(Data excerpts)
+ + + + +

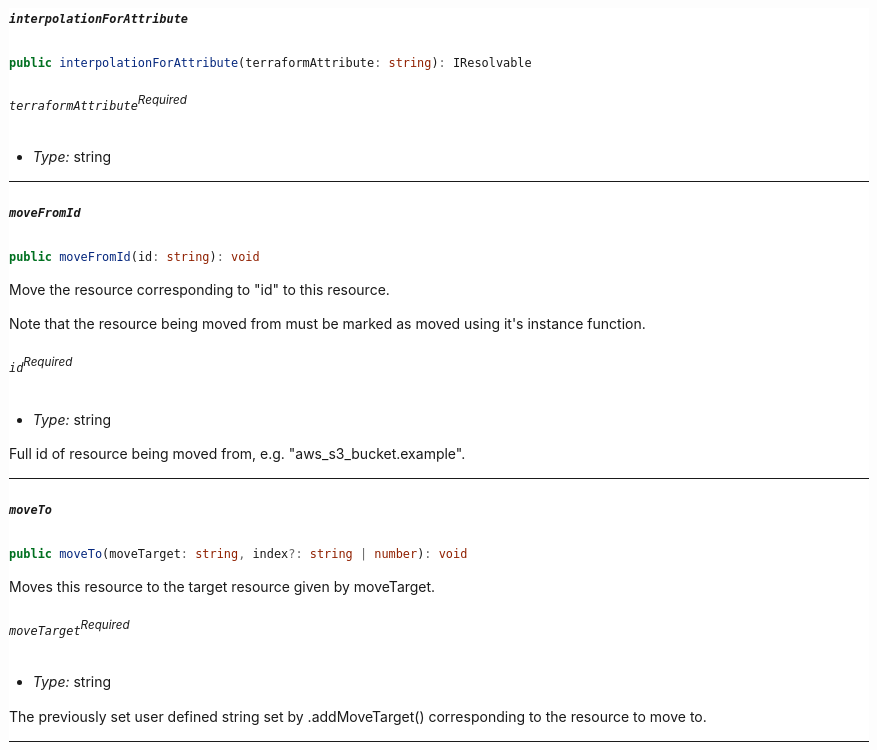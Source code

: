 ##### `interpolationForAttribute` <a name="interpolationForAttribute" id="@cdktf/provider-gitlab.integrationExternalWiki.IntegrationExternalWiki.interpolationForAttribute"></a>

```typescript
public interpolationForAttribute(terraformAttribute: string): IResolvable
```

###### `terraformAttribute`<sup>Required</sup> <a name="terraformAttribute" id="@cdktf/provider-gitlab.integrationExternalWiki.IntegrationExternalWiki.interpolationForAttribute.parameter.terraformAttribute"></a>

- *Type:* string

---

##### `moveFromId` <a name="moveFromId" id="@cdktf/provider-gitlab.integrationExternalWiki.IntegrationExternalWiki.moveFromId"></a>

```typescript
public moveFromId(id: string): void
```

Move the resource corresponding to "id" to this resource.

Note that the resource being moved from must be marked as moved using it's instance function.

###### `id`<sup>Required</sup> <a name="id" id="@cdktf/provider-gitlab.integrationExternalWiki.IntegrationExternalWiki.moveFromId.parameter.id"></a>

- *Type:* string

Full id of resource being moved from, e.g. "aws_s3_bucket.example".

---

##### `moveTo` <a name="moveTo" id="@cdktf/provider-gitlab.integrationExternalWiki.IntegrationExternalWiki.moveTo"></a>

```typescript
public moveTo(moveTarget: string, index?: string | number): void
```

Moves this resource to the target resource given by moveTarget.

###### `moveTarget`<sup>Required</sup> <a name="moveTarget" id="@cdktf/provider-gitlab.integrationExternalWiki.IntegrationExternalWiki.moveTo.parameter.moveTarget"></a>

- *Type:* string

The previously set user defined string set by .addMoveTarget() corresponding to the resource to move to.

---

+ + + + +

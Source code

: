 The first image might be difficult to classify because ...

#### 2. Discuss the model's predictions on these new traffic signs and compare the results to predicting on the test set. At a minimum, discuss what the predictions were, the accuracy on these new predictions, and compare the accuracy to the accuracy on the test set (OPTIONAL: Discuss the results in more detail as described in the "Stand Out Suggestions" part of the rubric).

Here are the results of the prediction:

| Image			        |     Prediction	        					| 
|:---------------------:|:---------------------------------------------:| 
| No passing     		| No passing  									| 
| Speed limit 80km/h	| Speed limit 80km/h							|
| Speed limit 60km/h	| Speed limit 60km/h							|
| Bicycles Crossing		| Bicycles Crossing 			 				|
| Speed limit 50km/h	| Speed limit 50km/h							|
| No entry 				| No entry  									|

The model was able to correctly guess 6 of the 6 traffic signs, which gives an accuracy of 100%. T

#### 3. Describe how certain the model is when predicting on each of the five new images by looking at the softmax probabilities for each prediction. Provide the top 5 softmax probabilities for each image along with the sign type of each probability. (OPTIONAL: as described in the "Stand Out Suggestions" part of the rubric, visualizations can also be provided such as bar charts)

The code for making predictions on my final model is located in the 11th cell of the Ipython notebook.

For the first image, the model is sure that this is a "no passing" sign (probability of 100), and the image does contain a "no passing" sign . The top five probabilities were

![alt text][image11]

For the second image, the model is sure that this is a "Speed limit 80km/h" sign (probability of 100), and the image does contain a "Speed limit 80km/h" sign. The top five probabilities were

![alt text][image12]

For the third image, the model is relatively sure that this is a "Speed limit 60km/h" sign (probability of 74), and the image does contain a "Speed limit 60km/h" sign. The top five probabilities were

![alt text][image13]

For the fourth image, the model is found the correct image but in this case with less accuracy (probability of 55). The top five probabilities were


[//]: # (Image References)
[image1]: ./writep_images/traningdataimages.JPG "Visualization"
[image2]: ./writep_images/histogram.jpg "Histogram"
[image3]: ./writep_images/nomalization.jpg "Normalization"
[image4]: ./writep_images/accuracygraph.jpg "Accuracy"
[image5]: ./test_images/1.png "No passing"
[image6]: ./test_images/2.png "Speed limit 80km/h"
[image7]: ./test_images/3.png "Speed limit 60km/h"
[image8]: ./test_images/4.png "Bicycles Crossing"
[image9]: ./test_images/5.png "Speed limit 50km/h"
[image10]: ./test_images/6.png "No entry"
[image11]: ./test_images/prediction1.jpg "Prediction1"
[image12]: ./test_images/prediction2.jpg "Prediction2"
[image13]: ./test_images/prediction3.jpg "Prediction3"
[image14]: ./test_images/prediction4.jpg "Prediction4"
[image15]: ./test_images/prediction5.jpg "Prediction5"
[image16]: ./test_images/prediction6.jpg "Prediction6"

+ + + + +

#### Task directions
Track down all lines above with the string "first" and copy them.

#### Exercise solution
: The first image might be difficult to classify because ...
For the first image, the model is sure that this is a "no passing" sign (probability of 100), and the image does contain a "no passing" sign . The top five probabilities were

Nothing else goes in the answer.